Check out downtown Bern on a Thursday evening when the stores are open late. In summer months, it’s like a huge street party. Crowds mill about, eating and drinking at restaurants and bars that, especially in the Kornhausplatz area, have moved into the plazas and onto the sidewalks. Even during the day, the city’s numerous outdoor cafes and eateries are hot spots.
Bern is not that big. You can see it all in a day, and mostly on foot. A tourist office representative said last week that all parts of the city, including the old town, have reopened after the flood and visitors can go anywhere within its borders.
Begin a visit at the Zytgloggeturm — or Clock Tower — in the center of the old town. It is more than 400 years old but still works, almost perfectly, telling not only the time but also the day of the week, date of the month, position of the sun and phases of the moon. It puts on a show at four minutes before the hour for crowds gathered at its base. Mechanized characters including a bell-ringing jester, an armored horseman, a bearded Father Time, and of course, bears, parade by.
Continue down Kramgasse, the main street of arcades with all sorts of interesting shops, from designer clothes to antiques to kitchen paraphernalia. Have your camera ready. You might see a mother hold her child up to one of the street’s many fountains for a drink of cool water. The city’s red trams pass by under colorful flags fluttering from the ancient buildings.
Number 49 on Kramgasse is the Einsteinhaus, home of the genius and the place where he wrote his theory of relativity in 1905. The home, a small second-floor apartment, contains documents relating to Einstein’s work, the desk where he is said to have worked standing up and other items relating to his stay in Bern from 1902 to 1909.
Take a detour to Rathausgasse for a look at the city hall with its double staircase and covered porch, one of the city’s typical old buildings dating back to 1406.
Rathausgasse becomes Postgasse, which leads to the Nydeggbrücke, a bridge over the Aare. There are lovely views of the city from the bridge, which leads to the Bear Pit and a nearby city tourist office that shows continuously a fun and free, multimedia film on the history of Bern. You may need to wait for the film in English as it alternates with showings in other languages.
But it’s the bears that are the star attraction here, and both kids and adults delight in watching the playful animals roll on their backs, lumber around and peer up at visitors.
Cross back over the bridge and pick up Junkerngasse, another street of arcades that leads to Münsterplatz and the city’s cathedral.
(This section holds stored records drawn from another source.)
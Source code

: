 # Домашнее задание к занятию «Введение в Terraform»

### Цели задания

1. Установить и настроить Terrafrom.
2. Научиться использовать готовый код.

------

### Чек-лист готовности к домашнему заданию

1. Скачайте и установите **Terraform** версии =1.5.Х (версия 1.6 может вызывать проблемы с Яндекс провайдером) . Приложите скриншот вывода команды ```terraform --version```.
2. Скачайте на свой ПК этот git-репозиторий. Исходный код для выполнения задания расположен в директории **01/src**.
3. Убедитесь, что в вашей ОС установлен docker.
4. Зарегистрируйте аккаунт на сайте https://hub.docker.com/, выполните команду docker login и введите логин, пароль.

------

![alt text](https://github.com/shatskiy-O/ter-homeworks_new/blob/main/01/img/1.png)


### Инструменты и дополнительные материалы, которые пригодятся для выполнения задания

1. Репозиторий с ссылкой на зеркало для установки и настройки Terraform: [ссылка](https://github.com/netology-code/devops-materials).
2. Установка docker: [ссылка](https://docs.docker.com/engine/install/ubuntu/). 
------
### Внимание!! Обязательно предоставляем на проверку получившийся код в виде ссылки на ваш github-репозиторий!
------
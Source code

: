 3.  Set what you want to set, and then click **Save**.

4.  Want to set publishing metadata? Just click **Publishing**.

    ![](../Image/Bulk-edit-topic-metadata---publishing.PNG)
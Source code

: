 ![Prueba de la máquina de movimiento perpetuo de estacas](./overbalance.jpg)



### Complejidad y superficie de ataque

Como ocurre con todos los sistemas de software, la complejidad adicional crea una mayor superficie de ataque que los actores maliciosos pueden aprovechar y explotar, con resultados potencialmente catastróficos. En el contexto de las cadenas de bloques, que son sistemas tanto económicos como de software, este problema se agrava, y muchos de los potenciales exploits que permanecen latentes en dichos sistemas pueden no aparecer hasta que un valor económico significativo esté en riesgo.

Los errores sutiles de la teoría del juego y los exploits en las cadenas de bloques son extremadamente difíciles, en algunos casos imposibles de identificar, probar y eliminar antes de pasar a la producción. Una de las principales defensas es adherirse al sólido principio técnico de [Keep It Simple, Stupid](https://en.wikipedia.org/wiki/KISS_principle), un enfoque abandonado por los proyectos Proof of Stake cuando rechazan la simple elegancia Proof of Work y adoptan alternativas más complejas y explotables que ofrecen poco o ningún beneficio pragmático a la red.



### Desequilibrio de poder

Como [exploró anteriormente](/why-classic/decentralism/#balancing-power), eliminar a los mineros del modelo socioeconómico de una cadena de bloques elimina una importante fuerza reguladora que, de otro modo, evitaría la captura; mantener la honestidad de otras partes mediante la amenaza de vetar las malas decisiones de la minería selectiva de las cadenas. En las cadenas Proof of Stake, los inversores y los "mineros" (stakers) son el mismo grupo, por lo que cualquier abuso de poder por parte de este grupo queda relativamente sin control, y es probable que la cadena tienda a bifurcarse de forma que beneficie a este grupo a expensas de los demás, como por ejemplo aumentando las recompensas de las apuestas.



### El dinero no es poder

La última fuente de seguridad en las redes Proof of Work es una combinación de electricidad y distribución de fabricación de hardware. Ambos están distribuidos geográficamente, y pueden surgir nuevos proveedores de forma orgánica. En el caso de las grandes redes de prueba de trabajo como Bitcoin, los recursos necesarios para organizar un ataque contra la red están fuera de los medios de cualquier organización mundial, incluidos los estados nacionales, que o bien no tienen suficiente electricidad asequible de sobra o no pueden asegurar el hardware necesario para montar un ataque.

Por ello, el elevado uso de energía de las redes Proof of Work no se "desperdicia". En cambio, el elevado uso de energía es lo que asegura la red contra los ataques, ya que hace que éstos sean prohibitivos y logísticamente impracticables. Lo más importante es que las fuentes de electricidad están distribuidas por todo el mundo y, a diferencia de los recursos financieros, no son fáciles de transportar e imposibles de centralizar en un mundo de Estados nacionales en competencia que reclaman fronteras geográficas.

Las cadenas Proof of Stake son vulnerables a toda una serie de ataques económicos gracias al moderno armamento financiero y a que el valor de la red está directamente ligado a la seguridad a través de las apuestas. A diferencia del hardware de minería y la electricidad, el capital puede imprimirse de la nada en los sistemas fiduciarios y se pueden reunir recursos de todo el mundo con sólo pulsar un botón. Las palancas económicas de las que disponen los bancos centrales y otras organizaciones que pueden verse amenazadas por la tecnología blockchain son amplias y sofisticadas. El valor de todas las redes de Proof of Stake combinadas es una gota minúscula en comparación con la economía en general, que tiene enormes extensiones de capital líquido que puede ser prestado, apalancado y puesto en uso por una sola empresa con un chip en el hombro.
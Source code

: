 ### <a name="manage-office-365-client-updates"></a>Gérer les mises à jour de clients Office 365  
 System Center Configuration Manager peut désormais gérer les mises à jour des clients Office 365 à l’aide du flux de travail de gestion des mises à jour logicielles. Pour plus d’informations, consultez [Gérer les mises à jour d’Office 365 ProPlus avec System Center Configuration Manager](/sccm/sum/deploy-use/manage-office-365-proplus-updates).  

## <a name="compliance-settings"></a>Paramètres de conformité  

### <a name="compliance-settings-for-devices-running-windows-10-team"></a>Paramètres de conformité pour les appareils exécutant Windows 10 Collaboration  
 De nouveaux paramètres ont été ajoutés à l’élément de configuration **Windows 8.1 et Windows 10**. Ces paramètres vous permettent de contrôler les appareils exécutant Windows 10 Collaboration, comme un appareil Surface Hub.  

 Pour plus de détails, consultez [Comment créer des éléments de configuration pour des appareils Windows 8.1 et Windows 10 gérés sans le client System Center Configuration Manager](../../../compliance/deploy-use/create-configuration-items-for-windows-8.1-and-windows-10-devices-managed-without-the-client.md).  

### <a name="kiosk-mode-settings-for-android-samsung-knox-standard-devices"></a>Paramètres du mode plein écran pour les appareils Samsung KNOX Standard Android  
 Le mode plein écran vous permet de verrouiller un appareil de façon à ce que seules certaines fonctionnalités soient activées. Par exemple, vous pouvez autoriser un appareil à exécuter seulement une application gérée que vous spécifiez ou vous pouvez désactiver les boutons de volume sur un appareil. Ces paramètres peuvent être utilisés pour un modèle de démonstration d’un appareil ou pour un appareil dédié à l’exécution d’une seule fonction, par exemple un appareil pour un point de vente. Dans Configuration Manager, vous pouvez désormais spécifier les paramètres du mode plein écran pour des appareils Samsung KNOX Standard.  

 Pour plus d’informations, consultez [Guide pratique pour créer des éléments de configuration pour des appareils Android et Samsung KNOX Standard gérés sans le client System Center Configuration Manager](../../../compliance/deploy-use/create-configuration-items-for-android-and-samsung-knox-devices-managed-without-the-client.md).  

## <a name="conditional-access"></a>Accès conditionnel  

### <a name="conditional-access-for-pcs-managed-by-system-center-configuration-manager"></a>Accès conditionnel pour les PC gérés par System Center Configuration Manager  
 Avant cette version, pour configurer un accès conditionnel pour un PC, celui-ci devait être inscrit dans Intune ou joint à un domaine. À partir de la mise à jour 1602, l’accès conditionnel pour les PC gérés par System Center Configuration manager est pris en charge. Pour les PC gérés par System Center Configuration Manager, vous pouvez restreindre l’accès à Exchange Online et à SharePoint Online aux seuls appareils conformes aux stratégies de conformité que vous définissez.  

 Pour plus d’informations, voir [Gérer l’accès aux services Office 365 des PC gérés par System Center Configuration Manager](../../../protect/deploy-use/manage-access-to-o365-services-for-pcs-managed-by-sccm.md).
Just look up for the steeple and head in that direction. The church, a fine example of late-Gothic architecture, is noted for the carvings over the main portal. Figures, 238 of them, some still painted, depict the Last Judgment. It’s a vivid scene with prostitutes — and even nuns and monks — in hell. A guide pointed out that during the Middle Ages Bern’s monks had too much fun with the city’s nuns, and thus the portal sculptor damned them to hell.
“It was a story for the people who couldn’t read,” she said. “Notice how tranquil paradise is with saints, angels, bishops and the pope. There’s more action in hell.”
From the cathedral, follow Herrengasse to Casino Platz where a right turn will take you across another bridge and on to Helvetiaplatz, where several museums are located. The Einstein exhibit is in the Bern Historisches Museum. The exhibit is spread out on two floors, with one devoted to the life of the man who is probably the best- known scientist and humanist of the 20th century.
The other floor focuses on his theories, complete with interactive displays including a virtual- reality bike you can ride through Bern. Pedal faster and faster, as if you are approaching the speed of light, and the buildings begin to melt into surrealistic forms.
Across the street from the history museum is the Schweizerisches Alpines Museum. It lets you visit Switzerland’s Alps, 60 percent of the country’s total area. There are models of mountains and glaciers in relief, a slide show of spectacular mountain scenery, videos of mountain wildlife, exhibits of the stuffed mountain critters, and, upstairs in the museum, displays of antique skis and carved carnival masks.
Back on the other side of the bridge, head left to the Bundeshaus, Switzerland’s parliament. Just last year, the parking lot in front of the parliament building was replaced by a popular and fun fountain built directly into the square. At unpredicted intervals, water spurts into the air from 26 holes representing each of the Swiss cantons.
You’ll need to hop on bus No. 12 to reach Bern’s newest pièce de résistance, the Paul Klee Center. The $86 million building, designed by Italian architect Renzo Piano who helped design the Pompidou Center in Paris, is as interesting as its contents. Three waves or hills of glass and steel undulate in a grassy area surrounded by fields. They’re said to represent the three basic tenets of Klee’s semi-abstract work: line, form and color.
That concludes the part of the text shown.